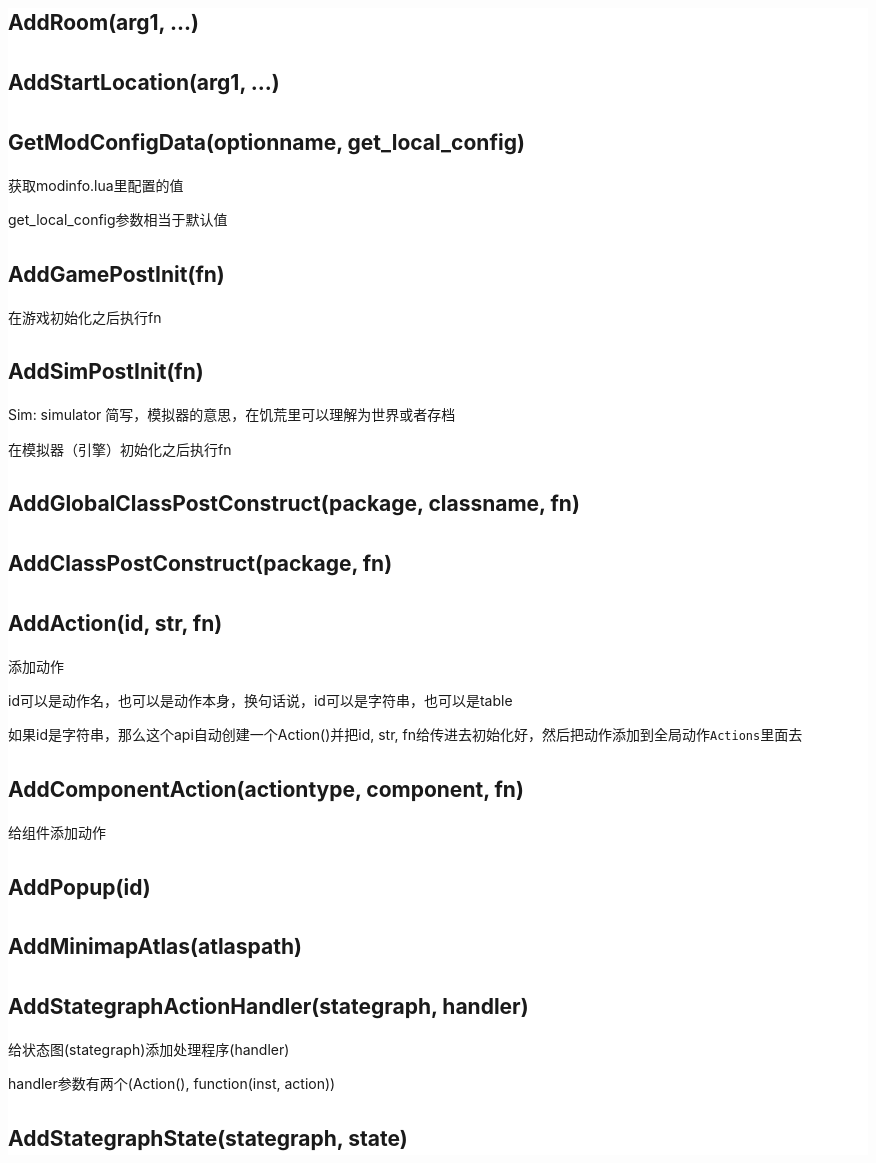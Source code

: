 ## AddRoom(arg1, ...)

## AddStartLocation(arg1, ...)

## GetModConfigData(optionname, get_local_config)

获取modinfo.lua里配置的值

get_local_config参数相当于默认值

## AddGamePostInit(fn)

在游戏初始化之后执行fn

## AddSimPostInit(fn)

Sim: simulator 简写，模拟器的意思，在饥荒里可以理解为世界或者存档

在模拟器（引擎）初始化之后执行fn

## AddGlobalClassPostConstruct(package, classname, fn)

## AddClassPostConstruct(package, fn)

## AddAction(id, str, fn)

添加动作

id可以是动作名，也可以是动作本身，换句话说，id可以是字符串，也可以是table

如果id是字符串，那么这个api自动创建一个Action()并把id, str, fn给传进去初始化好，然后把动作添加到全局动作`Actions`里面去

## AddComponentAction(actiontype, component, fn)

给组件添加动作

## AddPopup(id)

## AddMinimapAtlas(atlaspath)

## AddStategraphActionHandler(stategraph, handler)

给状态图(stategraph)添加处理程序(handler)

handler参数有两个(Action(), function(inst, action))

## AddStategraphState(stategraph, state)
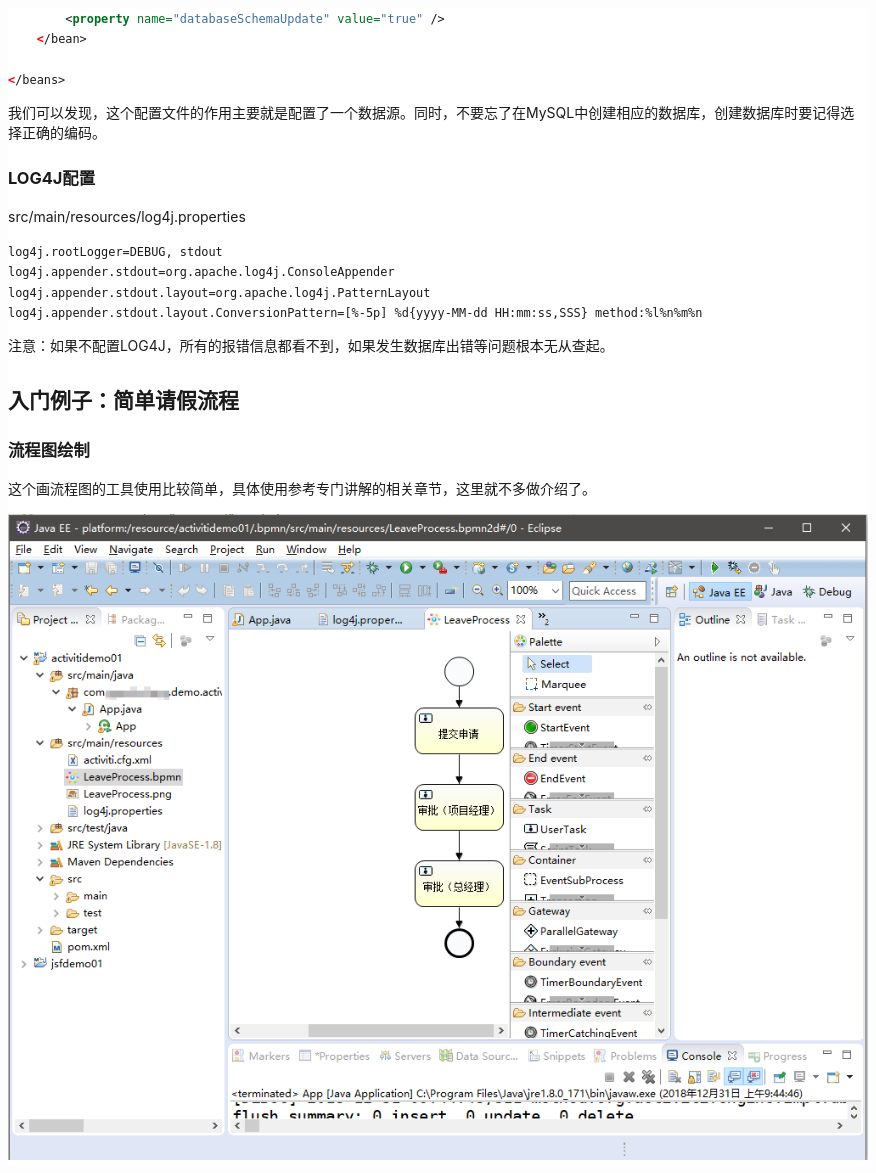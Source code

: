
 ```xml
		<property name="databaseSchemaUpdate" value="true" />
	</bean>

</beans>
```

我们可以发现，这个配置文件的作用主要就是配置了一个数据源。同时，不要忘了在MySQL中创建相应的数据库，创建数据库时要记得选择正确的编码。

### LOG4J配置

src/main/resources/log4j.properties
```
log4j.rootLogger=DEBUG, stdout
log4j.appender.stdout=org.apache.log4j.ConsoleAppender
log4j.appender.stdout.layout=org.apache.log4j.PatternLayout
log4j.appender.stdout.layout.ConversionPattern=[%-5p] %d{yyyy-MM-dd HH:mm:ss,SSS} method:%l%n%m%n
```

注意：如果不配置LOG4J，所有的报错信息都看不到，如果发生数据库出错等问题根本无从查起。

## 入门例子：简单请假流程

### 流程图绘制

这个画流程图的工具使用比较简单，具体使用参考专门讲解的相关章节，这里就不多做介绍了。

![](res/3.png)
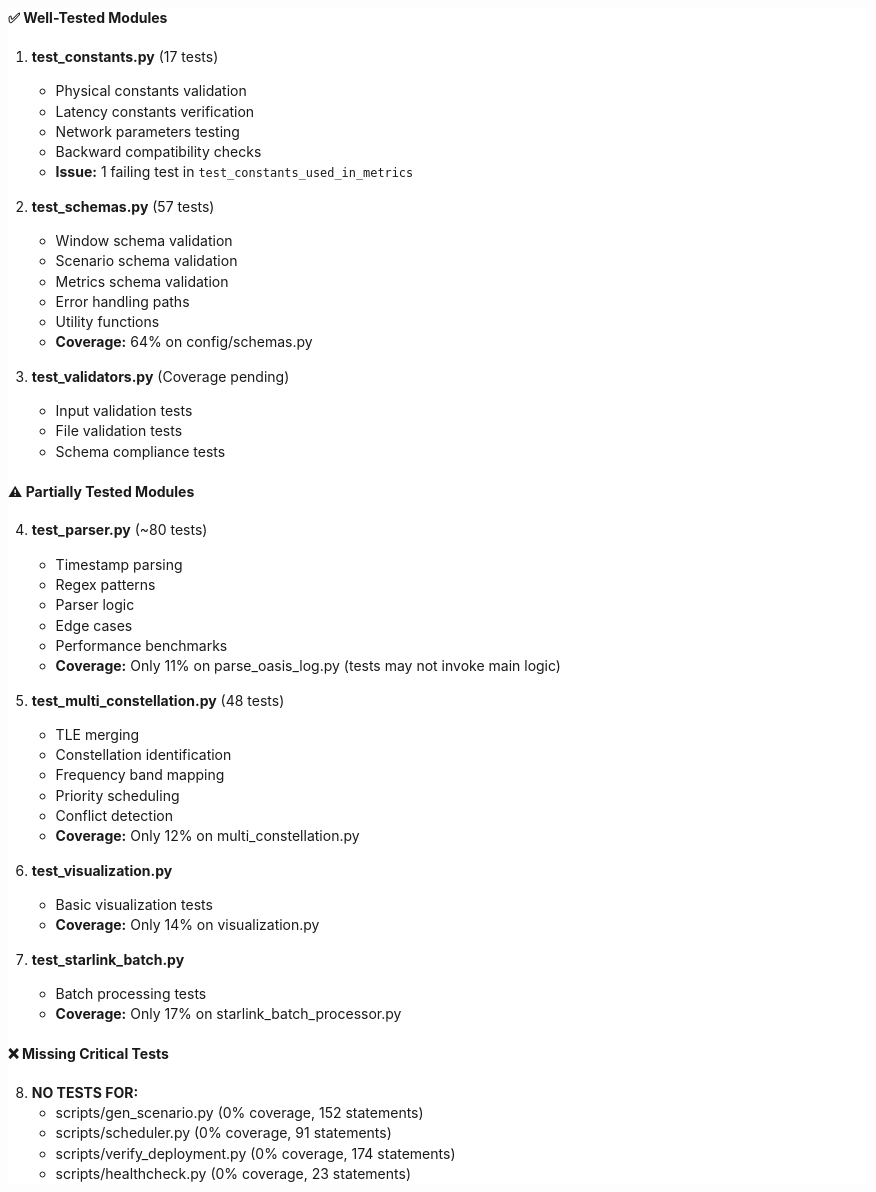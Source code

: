 #### ✅ Well-Tested Modules

1. **test_constants.py** (17 tests)
   - Physical constants validation
   - Latency constants verification
   - Network parameters testing
   - Backward compatibility checks
   - **Issue:** 1 failing test in `test_constants_used_in_metrics`

2. **test_schemas.py** (57 tests)
   - Window schema validation
   - Scenario schema validation
   - Metrics schema validation
   - Error handling paths
   - Utility functions
   - **Coverage:** 64% on config/schemas.py

3. **test_validators.py** (Coverage pending)
   - Input validation tests
   - File validation tests
   - Schema compliance tests

#### ⚠️ Partially Tested Modules

4. **test_parser.py** (~80 tests)
   - Timestamp parsing
   - Regex patterns
   - Parser logic
   - Edge cases
   - Performance benchmarks
   - **Coverage:** Only 11% on parse_oasis_log.py (tests may not invoke main logic)

5. **test_multi_constellation.py** (48 tests)
   - TLE merging
   - Constellation identification
   - Frequency band mapping
   - Priority scheduling
   - Conflict detection
   - **Coverage:** Only 12% on multi_constellation.py

6. **test_visualization.py**
   - Basic visualization tests
   - **Coverage:** Only 14% on visualization.py

7. **test_starlink_batch.py**
   - Batch processing tests
   - **Coverage:** Only 17% on starlink_batch_processor.py

#### ❌ Missing Critical Tests

8. **NO TESTS FOR:**
   - scripts/gen_scenario.py (0% coverage, 152 statements)
   - scripts/scheduler.py (0% coverage, 91 statements)
   - scripts/verify_deployment.py (0% coverage, 174 statements)
   - scripts/healthcheck.py (0% coverage, 23 statements)
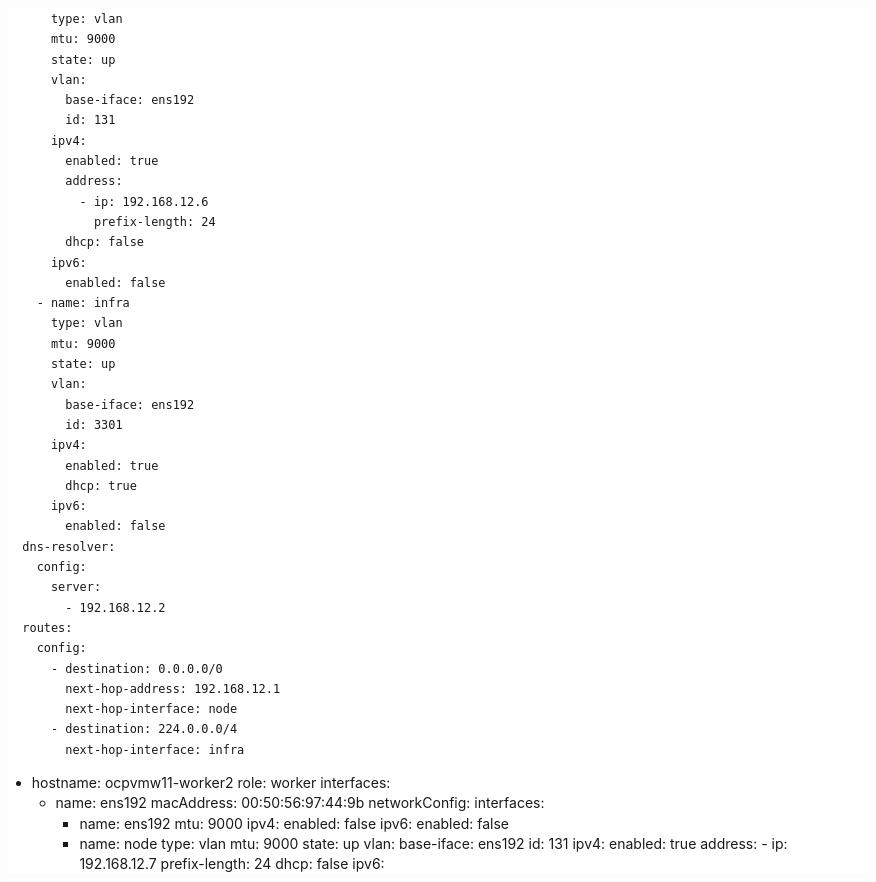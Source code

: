           type: vlan
          mtu: 9000
          state: up
          vlan:
            base-iface: ens192
            id: 131
          ipv4:
            enabled: true
            address:
              - ip: 192.168.12.6
                prefix-length: 24
            dhcp: false
          ipv6:
            enabled: false
        - name: infra
          type: vlan
          mtu: 9000
          state: up
          vlan:
            base-iface: ens192
            id: 3301
          ipv4:
            enabled: true
            dhcp: true
          ipv6:
            enabled: false
      dns-resolver:
        config:
          server:
            - 192.168.12.2
      routes:
        config:
          - destination: 0.0.0.0/0
            next-hop-address: 192.168.12.1
            next-hop-interface: node
          - destination: 224.0.0.0/4
            next-hop-interface: infra
  - hostname: ocpvmw11-worker2
    role: worker
    interfaces:
    - name: ens192
      macAddress: 00:50:56:97:44:9b
    networkConfig:
      interfaces:
        - name: ens192
          mtu: 9000
          ipv4:
            enabled: false
          ipv6:
            enabled: false
        - name: node
          type: vlan
          mtu: 9000
          state: up
          vlan:
            base-iface: ens192
            id: 131
          ipv4:
            enabled: true
            address:
              - ip: 192.168.12.7
                prefix-length: 24
            dhcp: false
          ipv6:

━━━━━━

- PROBLEM TO WORK ON: Copy every line of the data where "layout" is found.

- ANSWER BELOW:
log4j.appender.stdout.layout=org.apache.log4j.PatternLayout
log4j.appender.stdout.layout.ConversionPattern=[%-5p] %d{yyyy-MM-dd HH:mm:ss,SSS} method:%l%n%m%n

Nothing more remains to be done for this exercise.